“A família Addams”, de Ricardo Neves-Neves: uma família mortiça

Foquemo-nos no que importa: as maiores virtudes desta adaptação portuguesa de um musical sem grande histórico nem relevância particular, estão na qualidade do elenco e, nele, na representatividade de escolas de interpretação, e na encenação que faz, automaticamente, o que sabe já ter feito melhor. O mais, chega a pouco.
Nem A Família Addams é um musical particularmente inspirado, nem as bem oleadas máquinas de venda de direitos permitem que se possa fazer o que realmente estivesse à altura de exemplos anteriores de espetáculos encenados e escritos por Ricardo Neves-Neves, como Banda-sonora (2018) ou O Livro de Pantagruel (2023), ambos coassinou com Filipe Raposo, demonstrativos de como referências tais como as das personagens criadas em 1938 por Charles Addams, podiam ser bem trituradas e evolvidas com um certo ar de perfume novo. Eis o problema deste musical – e desta vaga de cultura de importação de musicais anglo-saxónicos para cumprir um repertório de fascínio massificado, com meios que não são os mais completos, mas apostados no fetichismo de públicos já conquistados.

Aqui, não fosse o reconhecido empenho do encenador em transformar cada gesto, cada esgar e cada frase num apontamento irónico e auto-sabotagem, e pouco haveria a contar, apesar do esforço de tornar refrescante uma ideia com quase 100 anos, nascida na banda-desenhada, que passou pela televisão norte-americana e, sobretudo e para o que aqui importa, reanimada pelo filme de Barry Sonnenfeld.
Num musical sem uma grande canção, e com uma narrativa nos antípodas da excentricidade das personagens, Ricardo Neves-Neves constrói o possível, numa encenação onde se veem as fissuras das marcações e que, por força das qualidades individuais no elenco, permite olhar para um guião pré-determinado e fingir divertir-se com o pouco que lhe é possível fazer. O elenco do espetáculo – misteriosamente ausente dos materiais de comunicação – é a grande mais-valia de um musical que é, ainda, demonstrativo de uma qualidade que ganharia em ter originais e não versões em busca de bilheteira fácil (mas é um negócio, sabemos, e no entanto…).
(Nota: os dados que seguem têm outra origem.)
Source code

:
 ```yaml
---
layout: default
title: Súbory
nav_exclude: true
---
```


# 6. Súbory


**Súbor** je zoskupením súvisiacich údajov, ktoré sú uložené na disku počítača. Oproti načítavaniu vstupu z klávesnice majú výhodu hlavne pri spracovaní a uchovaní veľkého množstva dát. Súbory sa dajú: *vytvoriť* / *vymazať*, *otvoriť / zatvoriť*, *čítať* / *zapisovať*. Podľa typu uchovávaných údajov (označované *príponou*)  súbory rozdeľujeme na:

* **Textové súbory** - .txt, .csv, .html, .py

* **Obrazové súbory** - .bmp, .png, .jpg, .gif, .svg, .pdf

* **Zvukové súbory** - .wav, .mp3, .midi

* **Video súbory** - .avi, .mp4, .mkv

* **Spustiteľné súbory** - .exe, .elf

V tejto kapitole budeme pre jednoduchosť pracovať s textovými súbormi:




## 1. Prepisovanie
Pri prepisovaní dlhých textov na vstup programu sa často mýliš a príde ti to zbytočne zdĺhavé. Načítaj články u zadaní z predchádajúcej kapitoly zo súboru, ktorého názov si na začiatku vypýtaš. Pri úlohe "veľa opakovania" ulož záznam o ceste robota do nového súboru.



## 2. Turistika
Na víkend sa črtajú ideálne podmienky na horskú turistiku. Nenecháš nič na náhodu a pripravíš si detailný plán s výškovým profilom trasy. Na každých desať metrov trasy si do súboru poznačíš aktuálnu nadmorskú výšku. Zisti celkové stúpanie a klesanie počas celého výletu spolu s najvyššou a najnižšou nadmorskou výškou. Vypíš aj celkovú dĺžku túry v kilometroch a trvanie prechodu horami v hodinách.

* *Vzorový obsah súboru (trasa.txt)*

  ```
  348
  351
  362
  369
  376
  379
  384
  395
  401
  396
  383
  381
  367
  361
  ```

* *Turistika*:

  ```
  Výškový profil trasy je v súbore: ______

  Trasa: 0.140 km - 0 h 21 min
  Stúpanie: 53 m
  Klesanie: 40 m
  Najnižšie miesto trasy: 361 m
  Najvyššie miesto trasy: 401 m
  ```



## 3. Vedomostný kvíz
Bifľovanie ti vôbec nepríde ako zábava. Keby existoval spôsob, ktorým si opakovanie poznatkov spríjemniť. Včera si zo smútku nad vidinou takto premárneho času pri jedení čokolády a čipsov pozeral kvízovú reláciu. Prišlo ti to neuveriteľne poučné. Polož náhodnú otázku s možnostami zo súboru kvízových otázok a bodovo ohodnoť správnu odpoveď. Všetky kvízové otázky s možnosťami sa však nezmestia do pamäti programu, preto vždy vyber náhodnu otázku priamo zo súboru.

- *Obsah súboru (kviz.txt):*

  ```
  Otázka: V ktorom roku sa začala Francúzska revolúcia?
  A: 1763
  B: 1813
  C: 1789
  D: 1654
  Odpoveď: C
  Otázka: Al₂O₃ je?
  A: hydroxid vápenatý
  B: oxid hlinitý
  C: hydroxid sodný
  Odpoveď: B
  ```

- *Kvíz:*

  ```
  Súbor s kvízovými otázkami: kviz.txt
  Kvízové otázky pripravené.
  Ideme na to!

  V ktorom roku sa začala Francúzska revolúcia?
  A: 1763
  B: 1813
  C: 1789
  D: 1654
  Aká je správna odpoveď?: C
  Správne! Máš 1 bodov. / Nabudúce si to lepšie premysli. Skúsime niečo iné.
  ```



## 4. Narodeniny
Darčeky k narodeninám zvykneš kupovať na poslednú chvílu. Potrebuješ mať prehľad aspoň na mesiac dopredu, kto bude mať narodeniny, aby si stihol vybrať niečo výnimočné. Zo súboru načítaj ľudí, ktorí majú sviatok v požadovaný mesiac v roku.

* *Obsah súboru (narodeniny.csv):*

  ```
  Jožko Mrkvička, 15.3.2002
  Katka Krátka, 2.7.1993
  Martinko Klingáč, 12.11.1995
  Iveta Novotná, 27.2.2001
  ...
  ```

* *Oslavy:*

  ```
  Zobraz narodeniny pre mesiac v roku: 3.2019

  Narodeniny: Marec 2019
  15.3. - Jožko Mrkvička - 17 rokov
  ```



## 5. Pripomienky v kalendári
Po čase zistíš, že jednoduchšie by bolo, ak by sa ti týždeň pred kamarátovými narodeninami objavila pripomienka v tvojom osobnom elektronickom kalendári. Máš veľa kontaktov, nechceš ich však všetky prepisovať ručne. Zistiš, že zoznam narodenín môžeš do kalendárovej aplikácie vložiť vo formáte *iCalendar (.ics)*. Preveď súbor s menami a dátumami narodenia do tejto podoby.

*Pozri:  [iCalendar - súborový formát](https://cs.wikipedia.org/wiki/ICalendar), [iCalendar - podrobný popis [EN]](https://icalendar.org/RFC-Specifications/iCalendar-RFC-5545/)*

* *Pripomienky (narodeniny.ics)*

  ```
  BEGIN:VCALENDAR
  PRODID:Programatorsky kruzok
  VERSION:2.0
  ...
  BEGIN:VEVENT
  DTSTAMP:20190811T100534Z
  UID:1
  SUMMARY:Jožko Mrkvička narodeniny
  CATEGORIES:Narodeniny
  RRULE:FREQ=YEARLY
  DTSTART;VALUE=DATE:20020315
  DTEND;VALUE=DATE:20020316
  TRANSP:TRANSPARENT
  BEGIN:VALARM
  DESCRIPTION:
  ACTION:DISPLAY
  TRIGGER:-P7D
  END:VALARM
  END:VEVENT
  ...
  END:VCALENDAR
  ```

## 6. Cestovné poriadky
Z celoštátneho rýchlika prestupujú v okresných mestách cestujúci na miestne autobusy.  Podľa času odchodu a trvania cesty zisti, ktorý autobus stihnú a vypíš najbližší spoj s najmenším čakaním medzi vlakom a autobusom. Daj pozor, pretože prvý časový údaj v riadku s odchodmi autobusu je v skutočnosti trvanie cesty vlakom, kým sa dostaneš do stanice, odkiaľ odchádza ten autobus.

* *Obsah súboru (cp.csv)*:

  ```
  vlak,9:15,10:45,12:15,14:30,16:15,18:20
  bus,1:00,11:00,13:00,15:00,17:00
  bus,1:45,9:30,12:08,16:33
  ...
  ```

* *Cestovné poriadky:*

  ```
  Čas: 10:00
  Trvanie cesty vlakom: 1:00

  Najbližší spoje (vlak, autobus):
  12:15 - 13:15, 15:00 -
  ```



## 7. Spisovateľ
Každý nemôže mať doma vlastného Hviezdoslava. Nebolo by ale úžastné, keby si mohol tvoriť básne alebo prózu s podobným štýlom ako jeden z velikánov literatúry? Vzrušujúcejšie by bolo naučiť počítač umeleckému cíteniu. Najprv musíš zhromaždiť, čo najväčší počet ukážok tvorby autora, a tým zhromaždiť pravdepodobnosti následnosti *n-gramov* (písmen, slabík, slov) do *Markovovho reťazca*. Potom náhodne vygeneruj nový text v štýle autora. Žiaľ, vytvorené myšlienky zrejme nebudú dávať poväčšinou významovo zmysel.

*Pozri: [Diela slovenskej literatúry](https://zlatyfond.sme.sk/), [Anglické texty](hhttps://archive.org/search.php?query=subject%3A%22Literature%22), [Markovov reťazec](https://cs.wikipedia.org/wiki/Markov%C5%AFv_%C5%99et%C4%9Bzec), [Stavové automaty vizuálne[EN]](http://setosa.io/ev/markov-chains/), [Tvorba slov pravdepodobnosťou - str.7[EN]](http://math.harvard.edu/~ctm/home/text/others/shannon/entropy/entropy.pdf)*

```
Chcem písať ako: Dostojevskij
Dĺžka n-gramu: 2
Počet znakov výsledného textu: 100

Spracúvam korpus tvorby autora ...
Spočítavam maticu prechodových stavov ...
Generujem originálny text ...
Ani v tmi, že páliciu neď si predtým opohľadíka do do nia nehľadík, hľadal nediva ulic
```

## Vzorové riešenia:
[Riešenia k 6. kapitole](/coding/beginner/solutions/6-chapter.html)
É difícil num espetáculo tão espartilhado, e ainda mais difícil quando algumas sequências se prolongam e muito ganhariam em serem “editadas”, mas não aquelas que fazem destas três figuras verdadeiras personagens. É quando podemos perceber que existem interpretes por detrás das caricaturas que percebemos que vale a pena olhar para este espetáculo como um exercício de composição.
Brienne Keller, que interpreta Wednesday – personagem longe, muito longe, da perversidade da personagem no filme homónimo, e mesmo sem os requintes de malvadez da série da Netflix – destaca-se pela forma como salva da caricatura uma figura manietada por descrições pueris do comportamento juvenil. O mesmo pode ser dito de João Maria Cardoso, o irmão Pugsley, que salva uma personagem abandonada pela dramaturgia do espetáculo, a servir de suporte, e não de contraponto, às errâncias da irmã e que, por saber usar a seu favor as sombras para onde o lançam, trabalha o mais perto possível do material original, a banda-desenhada.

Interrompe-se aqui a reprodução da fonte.